Of course. Wasn’t Baal the inspiration for some of those majestic passages in the Psalms where Yahweh storms across the sky in a chariot of fire, chucking lightning bolts and so forth, which are – so the biblical scholars say – nicked straight out of ancient Canaanite poetry? From Beelzebub, it was but a small step to the ridiculous. “Beer, n. an alcoholic beverage made from fermentation . . .” Beery. Beer-garden. Black beer. Small beer. And then, “beestings” which is not – as you might expect – the result of a concerted attack by enraged insects, but the first milk drawn from a cow after calving. Another technical term from the German, Dutch and Old English.
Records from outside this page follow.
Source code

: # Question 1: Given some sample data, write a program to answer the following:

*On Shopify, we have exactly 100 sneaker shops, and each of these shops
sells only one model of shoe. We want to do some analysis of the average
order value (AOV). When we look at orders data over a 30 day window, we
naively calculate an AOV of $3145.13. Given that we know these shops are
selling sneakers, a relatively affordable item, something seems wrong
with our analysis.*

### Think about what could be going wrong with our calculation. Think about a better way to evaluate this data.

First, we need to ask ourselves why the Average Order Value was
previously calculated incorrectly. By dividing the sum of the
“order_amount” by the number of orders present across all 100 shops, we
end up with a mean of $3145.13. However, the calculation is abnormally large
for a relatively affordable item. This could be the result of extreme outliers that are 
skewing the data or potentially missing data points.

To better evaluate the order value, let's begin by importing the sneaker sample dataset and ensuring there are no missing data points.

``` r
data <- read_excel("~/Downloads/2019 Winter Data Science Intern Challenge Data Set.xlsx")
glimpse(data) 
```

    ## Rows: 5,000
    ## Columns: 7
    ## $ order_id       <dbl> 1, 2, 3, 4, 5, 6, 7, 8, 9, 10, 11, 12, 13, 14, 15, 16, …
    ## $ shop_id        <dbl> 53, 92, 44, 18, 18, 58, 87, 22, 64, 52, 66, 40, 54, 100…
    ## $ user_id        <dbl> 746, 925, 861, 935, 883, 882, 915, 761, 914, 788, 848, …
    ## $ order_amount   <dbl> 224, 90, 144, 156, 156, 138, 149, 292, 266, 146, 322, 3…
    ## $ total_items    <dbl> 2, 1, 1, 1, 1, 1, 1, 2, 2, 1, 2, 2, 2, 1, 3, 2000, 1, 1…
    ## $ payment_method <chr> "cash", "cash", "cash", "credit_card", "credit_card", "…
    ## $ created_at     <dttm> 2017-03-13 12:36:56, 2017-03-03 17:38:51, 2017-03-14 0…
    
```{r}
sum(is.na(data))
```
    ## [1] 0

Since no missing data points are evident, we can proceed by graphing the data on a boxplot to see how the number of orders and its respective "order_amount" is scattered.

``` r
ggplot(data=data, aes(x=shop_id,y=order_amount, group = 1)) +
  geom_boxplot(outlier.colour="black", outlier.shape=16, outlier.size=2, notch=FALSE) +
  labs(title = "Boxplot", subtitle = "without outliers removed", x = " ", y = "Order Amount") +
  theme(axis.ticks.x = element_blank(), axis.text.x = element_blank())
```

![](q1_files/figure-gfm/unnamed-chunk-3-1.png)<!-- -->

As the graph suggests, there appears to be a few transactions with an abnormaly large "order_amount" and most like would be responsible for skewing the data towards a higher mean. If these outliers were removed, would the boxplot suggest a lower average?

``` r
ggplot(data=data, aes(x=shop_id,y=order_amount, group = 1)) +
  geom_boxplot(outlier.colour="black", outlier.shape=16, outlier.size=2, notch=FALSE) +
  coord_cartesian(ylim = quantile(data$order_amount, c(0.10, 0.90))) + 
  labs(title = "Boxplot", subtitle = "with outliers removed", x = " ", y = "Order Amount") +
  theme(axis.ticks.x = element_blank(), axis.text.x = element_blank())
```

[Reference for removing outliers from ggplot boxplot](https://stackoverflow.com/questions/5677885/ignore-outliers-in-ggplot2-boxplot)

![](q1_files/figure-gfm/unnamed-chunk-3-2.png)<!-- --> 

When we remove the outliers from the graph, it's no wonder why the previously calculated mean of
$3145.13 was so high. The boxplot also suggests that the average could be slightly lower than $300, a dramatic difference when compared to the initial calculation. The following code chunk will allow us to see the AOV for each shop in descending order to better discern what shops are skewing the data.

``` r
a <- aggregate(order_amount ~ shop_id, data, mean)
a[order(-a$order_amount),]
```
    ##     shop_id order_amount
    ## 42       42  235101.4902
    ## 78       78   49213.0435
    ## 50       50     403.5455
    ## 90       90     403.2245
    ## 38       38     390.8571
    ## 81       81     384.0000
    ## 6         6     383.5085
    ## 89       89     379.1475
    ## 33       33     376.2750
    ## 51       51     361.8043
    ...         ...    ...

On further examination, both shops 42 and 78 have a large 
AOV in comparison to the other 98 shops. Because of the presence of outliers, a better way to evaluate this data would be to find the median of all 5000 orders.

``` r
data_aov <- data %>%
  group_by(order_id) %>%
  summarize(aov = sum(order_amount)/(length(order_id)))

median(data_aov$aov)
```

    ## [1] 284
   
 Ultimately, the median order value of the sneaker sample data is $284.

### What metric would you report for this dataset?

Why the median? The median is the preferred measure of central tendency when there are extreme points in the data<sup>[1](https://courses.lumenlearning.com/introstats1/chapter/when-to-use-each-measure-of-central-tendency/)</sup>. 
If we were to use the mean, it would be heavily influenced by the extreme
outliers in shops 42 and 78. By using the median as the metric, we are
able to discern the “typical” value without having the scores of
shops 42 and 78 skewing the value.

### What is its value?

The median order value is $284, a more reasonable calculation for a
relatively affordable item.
As, indeed, is “beer”.

When I found myself turning avidly to the Ds – wow, look at this one: “ding”, with its past tenses “dinged”, “dang” and “dung” – I had to get all stern with myself, bring the dinged – sorry, danged – book back up to its lonely eyrie, and return to the 21st century. You don’t have time to be leafing through dictionaries any more, I told myself. Why didn’t you use the online dictionary in the first place? It’s probably quicker; certainly it’s much less distracting.

The trouble is, the distraction is the point. That process of wandering down pages – or across pages – in a leisurely fashion, relishing the glory of words as you go, is an experience which has all but vanished from our culture. I can’t help feeling nostalgic about it, even as I feel foolish for feeling that way. And I’m not the only one. Julia Roberts’s comment that “Republican comes in the dictionary

just after reptile and just above repugnant” reveals her to be, not just more politically

savvy than she’s usually given credit for in film reviews,

but a secret dictionary-delver to boot.

I spent a considerable number of hours wandering through the dictionary, in my youth. It didn’t turn me into a Julia Roberts. I don’t know if it ever improved my vocabulary to any great extent. I doubt it. I’d say it was the reading of fiction which did that. But it unquestionably encouraged my love of words; and like all page-turning experiences it cannot be replicated digitally, no matter how ingenious the on-screen graphics. It’s extremely unlikely, therefore, that it’s an experience my grand-daughter- now two, and already an old hand a on iPad, iPhone and Skype – will ever be able to understand.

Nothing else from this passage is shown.